After mobilization of the colon, peritoneal levels of tPA antigen and activity were significantly higher in the laparoscopic group (p < 0.005) due to a decrease in the conventional group (p < 0.05). At the end of the procedure, the concentrations of tPA antigen and activity significantly (p < 0.05) decreased in the laparoscopic group to levels comparable with the conventional group.

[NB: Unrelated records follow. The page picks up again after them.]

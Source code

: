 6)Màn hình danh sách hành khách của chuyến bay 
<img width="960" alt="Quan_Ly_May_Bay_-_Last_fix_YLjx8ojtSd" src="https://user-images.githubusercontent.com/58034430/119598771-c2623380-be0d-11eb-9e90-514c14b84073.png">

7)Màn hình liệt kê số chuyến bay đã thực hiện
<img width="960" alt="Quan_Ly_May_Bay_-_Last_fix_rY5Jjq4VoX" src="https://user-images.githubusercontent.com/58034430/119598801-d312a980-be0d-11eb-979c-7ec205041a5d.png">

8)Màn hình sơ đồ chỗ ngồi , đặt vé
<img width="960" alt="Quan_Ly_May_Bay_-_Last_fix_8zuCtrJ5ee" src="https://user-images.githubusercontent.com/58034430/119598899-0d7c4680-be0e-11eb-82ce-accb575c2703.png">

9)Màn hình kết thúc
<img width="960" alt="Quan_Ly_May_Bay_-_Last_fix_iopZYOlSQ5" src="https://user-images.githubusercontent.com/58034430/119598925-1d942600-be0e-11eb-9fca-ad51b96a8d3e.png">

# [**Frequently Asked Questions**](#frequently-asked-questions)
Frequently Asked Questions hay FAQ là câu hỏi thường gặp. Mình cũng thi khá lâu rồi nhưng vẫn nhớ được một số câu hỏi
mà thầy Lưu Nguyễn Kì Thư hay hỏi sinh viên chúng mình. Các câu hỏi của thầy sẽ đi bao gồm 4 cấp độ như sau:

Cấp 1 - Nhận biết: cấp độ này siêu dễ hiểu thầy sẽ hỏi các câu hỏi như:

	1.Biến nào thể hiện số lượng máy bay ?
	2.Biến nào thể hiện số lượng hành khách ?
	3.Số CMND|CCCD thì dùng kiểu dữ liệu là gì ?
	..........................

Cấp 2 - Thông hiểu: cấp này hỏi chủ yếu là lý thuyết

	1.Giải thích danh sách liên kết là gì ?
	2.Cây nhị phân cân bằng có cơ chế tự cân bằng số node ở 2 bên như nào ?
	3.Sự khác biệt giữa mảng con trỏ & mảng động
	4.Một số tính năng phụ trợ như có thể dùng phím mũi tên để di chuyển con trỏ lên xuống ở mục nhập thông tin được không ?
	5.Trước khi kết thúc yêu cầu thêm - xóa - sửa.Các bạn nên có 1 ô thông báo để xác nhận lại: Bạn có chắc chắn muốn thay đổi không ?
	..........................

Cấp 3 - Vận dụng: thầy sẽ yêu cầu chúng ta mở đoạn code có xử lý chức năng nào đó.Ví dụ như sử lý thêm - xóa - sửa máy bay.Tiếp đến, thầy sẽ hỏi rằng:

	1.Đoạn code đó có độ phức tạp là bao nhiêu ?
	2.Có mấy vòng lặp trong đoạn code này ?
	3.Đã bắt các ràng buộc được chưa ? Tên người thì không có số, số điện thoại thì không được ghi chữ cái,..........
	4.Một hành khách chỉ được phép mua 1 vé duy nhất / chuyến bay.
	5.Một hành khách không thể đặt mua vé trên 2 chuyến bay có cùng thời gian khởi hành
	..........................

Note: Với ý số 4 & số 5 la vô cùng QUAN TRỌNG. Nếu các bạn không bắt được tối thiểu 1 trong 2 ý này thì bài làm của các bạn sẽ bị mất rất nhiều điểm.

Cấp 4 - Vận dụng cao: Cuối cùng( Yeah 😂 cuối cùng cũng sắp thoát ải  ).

Neither uPA antigen nor PAI-1 antigen changed throughout the procedures.

CONCLUSIONS

Both conventional and laparoscopic surgery inflict a decrease in tPA antigen and its specific activity. Peritoneal hypofibrinolysis initiates more rapidly during conventional, compared to laparoscopic, surgery, but at the conclusion of the surgery, the effect was the same.

摘要

背景

与传统手术相比,腹腔镜手术被认为对腹膜的创伤较小。腹膜纤溶系统在腹膜愈合和粘连形成过程中起着重要作用。本研究评估了腹腔镜和传统结肠手术对腹膜纤溶反应的影响。

方法

24例计划行右半结肠切除术的患者纳入试验。12例行传统手术,12例行腹腔镜手术。在手术过程中的标准化时间点取壁腹膜活检。使用商业检测方法测量组织型纤溶酶原激活剂(tPA)的组织浓度及其比活性(tPA活性)、尿激酶型纤溶酶原激活剂(uPA)和纤溶酶原激活剂抑制剂1型(PAI-1)。

结果

结肠游离后,腹腔镜组腹膜tPA抗原和活性水平显著升高(p<0.005),而传统组则下降(p<0.05)。手术结束时,腹腔镜组tPA抗原和活性浓度显著降低(p<0.